# [PROMPT]
Down to the last line, transcribe the records verbatim and exclude the images.

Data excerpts
<<<<

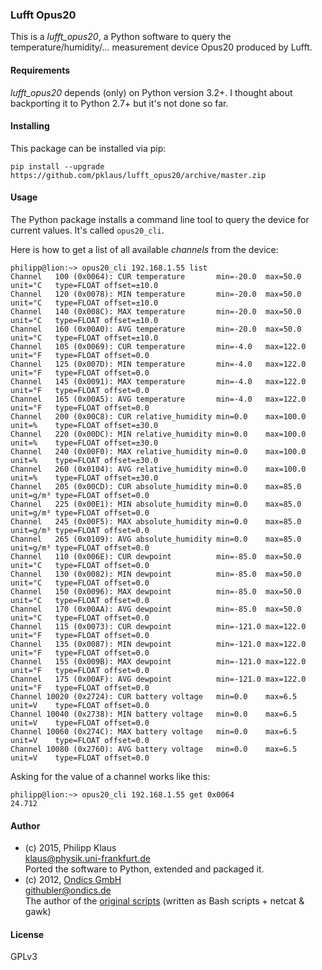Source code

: 
### Lufft Opus20

This is a *lufft_opus20*, a Python software to query the
temperature/humidity/... measurement device
Opus20 produced by Lufft.

#### Requirements

*lufft_opus20* depends (only) on Python version 3.2+.
I thought about backporting it to Python 2.7+ but it's not done so far.

#### Installing

This package can be installed via pip:

    pip install --upgrade https://github.com/pklaus/lufft_opus20/archive/master.zip

#### Usage

The Python package installs a command line tool to query the device
for current values. It's called `opus20_cli`.

Here is how to get a list of all available *channels* from the device:

    philipp@lion:~> opus20_cli 192.168.1.55 list
    Channel   100 (0x0064): CUR temperature       min=-20.0  max=50.0   unit=°C   type=FLOAT offset=±10.0
    Channel   120 (0x0078): MIN temperature       min=-20.0  max=50.0   unit=°C   type=FLOAT offset=±10.0
    Channel   140 (0x008C): MAX temperature       min=-20.0  max=50.0   unit=°C   type=FLOAT offset=±10.0
    Channel   160 (0x00A0): AVG temperature       min=-20.0  max=50.0   unit=°C   type=FLOAT offset=±10.0
    Channel   105 (0x0069): CUR temperature       min=-4.0   max=122.0  unit=°F   type=FLOAT offset=0.0
    Channel   125 (0x007D): MIN temperature       min=-4.0   max=122.0  unit=°F   type=FLOAT offset=0.0
    Channel   145 (0x0091): MAX temperature       min=-4.0   max=122.0  unit=°F   type=FLOAT offset=0.0
    Channel   165 (0x00A5): AVG temperature       min=-4.0   max=122.0  unit=°F   type=FLOAT offset=0.0
    Channel   200 (0x00C8): CUR relative_humidity min=0.0    max=100.0  unit=%    type=FLOAT offset=±30.0
    Channel   220 (0x00DC): MIN relative_humidity min=0.0    max=100.0  unit=%    type=FLOAT offset=±30.0
    Channel   240 (0x00F0): MAX relative_humidity min=0.0    max=100.0  unit=%    type=FLOAT offset=±30.0
    Channel   260 (0x0104): AVG relative_humidity min=0.0    max=100.0  unit=%    type=FLOAT offset=±30.0
    Channel   205 (0x00CD): CUR absolute_humidity min=0.0    max=85.0   unit=g/m³ type=FLOAT offset=0.0
    Channel   225 (0x00E1): MIN absolute_humidity min=0.0    max=85.0   unit=g/m³ type=FLOAT offset=0.0
    Channel   245 (0x00F5): MAX absolute_humidity min=0.0    max=85.0   unit=g/m³ type=FLOAT offset=0.0
    Channel   265 (0x0109): AVG absolute_humidity min=0.0    max=85.0   unit=g/m³ type=FLOAT offset=0.0
    Channel   110 (0x006E): CUR dewpoint          min=-85.0  max=50.0   unit=°C   type=FLOAT offset=0.0
    Channel   130 (0x0082): MIN dewpoint          min=-85.0  max=50.0   unit=°C   type=FLOAT offset=0.0
    Channel   150 (0x0096): MAX dewpoint          min=-85.0  max=50.0   unit=°C   type=FLOAT offset=0.0
    Channel   170 (0x00AA): AVG dewpoint          min=-85.0  max=50.0   unit=°C   type=FLOAT offset=0.0
    Channel   115 (0x0073): CUR dewpoint          min=-121.0 max=122.0  unit=°F   type=FLOAT offset=0.0
    Channel   135 (0x0087): MIN dewpoint          min=-121.0 max=122.0  unit=°F   type=FLOAT offset=0.0
    Channel   155 (0x009B): MAX dewpoint          min=-121.0 max=122.0  unit=°F   type=FLOAT offset=0.0
    Channel   175 (0x00AF): AVG dewpoint          min=-121.0 max=122.0  unit=°F   type=FLOAT offset=0.0
    Channel 10020 (0x2724): CUR battery voltage   min=0.0    max=6.5    unit=V    type=FLOAT offset=0.0
    Channel 10040 (0x2738): MIN battery voltage   min=0.0    max=6.5    unit=V    type=FLOAT offset=0.0
    Channel 10060 (0x274C): MAX battery voltage   min=0.0    max=6.5    unit=V    type=FLOAT offset=0.0
    Channel 10080 (0x2760): AVG battery voltage   min=0.0    max=6.5    unit=V    type=FLOAT offset=0.0

Asking for the value of a channel works like this:

    philipp@lion:~> opus20_cli 192.168.1.55 get 0x0064
    24.712

#### Author

* (c) 2015, Philipp Klaus  
  <klaus@physik.uni-frankfurt.de>  
  Ported the software to Python, extended and packaged it.
* (c) 2012, [Ondics GmbH](http://www.ondics.de)  
  <githubler@ondics.de>  
  The author of the [original scripts][l2p_bash_scripts] (written as Bash scripts + netcat & gawk)

#### License

GPLv3

[l2p_bash_scripts]: https://github.com/ondics/lufft-l2p-script-collection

>>>>

# [REPLY TO THE EXERCISE]
Source code

: 
### Lufft Opus20

This is a *lufft_opus20*, a Python software to query the
temperature/humidity/... measurement device
Opus20 produced by Lufft.

#### Requirements

*lufft_opus20* depends (only) on Python version 3.2+.
I thought about backporting it to Python 2.7+ but it's not done so far.

#### Installing

This package can be installed via pip:

    pip install --upgrade https://github.com/pklaus/lufft_opus20/archive/master.zip

#### Usage

The Python package installs a command line tool to query the device
for current values. It's called `opus20_cli`.

Here is how to get a list of all available *channels* from the device:

    philipp@lion:~> opus20_cli 192.168.1.55 list
    Channel   100 (0x0064): CUR temperature       min=-20.0  max=50.0   unit=°C   type=FLOAT offset=±10.0
    Channel   120 (0x0078): MIN temperature       min=-20.0  max=50.0   unit=°C   type=FLOAT offset=±10.0
    Channel   140 (0x008C): MAX temperature       min=-20.0  max=50.0   unit=°C   type=FLOAT offset=±10.0
    Channel   160 (0x00A0): AVG temperature       min=-20.0  max=50.0   unit=°C   type=FLOAT offset=±10.0
    Channel   105 (0x0069): CUR temperature       min=-4.0   max=122.0  unit=°F   type=FLOAT offset=0.0
    Channel   125 (0x007D): MIN temperature       min=-4.0   max=122.0  unit=°F   type=FLOAT offset=0.0
    Channel   145 (0x0091): MAX temperature       min=-4.0   max=122.0  unit=°F   type=FLOAT offset=0.0
    Channel   165 (0x00A5): AVG temperature       min=-4.0   max=122.0  unit=°F   type=FLOAT offset=0.0
    Channel   200 (0x00C8): CUR relative_humidity min=0.0    max=100.0  unit=%    type=FLOAT offset=±30.0
    Channel   220 (0x00DC): MIN relative_humidity min=0.0    max=100.0  unit=%    type=FLOAT offset=±30.0
    Channel   240 (0x00F0): MAX relative_humidity min=0.0    max=100.0  unit=%    type=FLOAT offset=±30.0
    Channel   260 (0x0104): AVG relative_humidity min=0.0    max=100.0  unit=%    type=FLOAT offset=±30.0
    Channel   205 (0x00CD): CUR absolute_humidity min=0.0    max=85.0   unit=g/m³ type=FLOAT offset=0.0
    Channel   225 (0x00E1): MIN absolute_humidity min=0.0    max=85.0   unit=g/m³ type=FLOAT offset=0.0
    Channel   245 (0x00F5): MAX absolute_humidity min=0.0    max=85.0   unit=g/m³ type=FLOAT offset=0.0
    Channel   265 (0x0109): AVG absolute_humidity min=0.0    max=85.0   unit=g/m³ type=FLOAT offset=0.0
    Channel   110 (0x006E): CUR dewpoint          min=-85.0  max=50.0   unit=°C   type=FLOAT offset=0.0
    Channel   130 (0x0082): MIN dewpoint          min=-85.0  max=50.0   unit=°C   type=FLOAT offset=0.0
    Channel   150 (0x0096): MAX dewpoint          min=-85.0  max=50.0   unit=°C   type=FLOAT offset=0.0
    Channel   170 (0x00AA): AVG dewpoint          min=-85.0  max=50.0   unit=°C   type=FLOAT offset=0.0
    Channel   115 (0x0073): CUR dewpoint          min=-121.0 max=122.0  unit=°F   type=FLOAT offset=0.0
    Channel   135 (0x0087): MIN dewpoint          min=-121.0 max=122.0  unit=°F   type=FLOAT offset=0.0
    Channel   155 (0x009B): MAX dewpoint          min=-121.0 max=122.0  unit=°F   type=FLOAT offset=0.0
    Channel   175 (0x00AF): AVG dewpoint          min=-121.0 max=122.0  unit=°F   type=FLOAT offset=0.0
    Channel 10020 (0x2724): CUR battery voltage   min=0.0    max=6.5    unit=V    type=FLOAT offset=0.0
    Channel 10040 (0x2738): MIN battery voltage   min=0.0    max=6.5    unit=V    type=FLOAT offset=0.0
    Channel 10060 (0x274C): MAX battery voltage   min=0.0    max=6.5    unit=V    type=FLOAT offset=0.0
    Channel 10080 (0x2760): AVG battery voltage   min=0.0    max=6.5    unit=V    type=FLOAT offset=0.0

Asking for the value of a channel works like this:

    philipp@lion:~> opus20_cli 192.168.1.55 get 0x0064
    24.712

#### Author

* (c) 2015, Philipp Klaus  
  <klaus@physik.uni-frankfurt.de>  
  Ported the software to Python, extended and packaged it.
* (c) 2012, [Ondics GmbH](http://www.ondics.de)  
  <githubler@ondics.de>  
  The author of the [original scripts][l2p_bash_scripts] (written as Bash scripts + netcat & gawk)

#### License

GPLv3

[l2p_bash_scripts]: https://github.com/ondics/lufft-l2p-script-collection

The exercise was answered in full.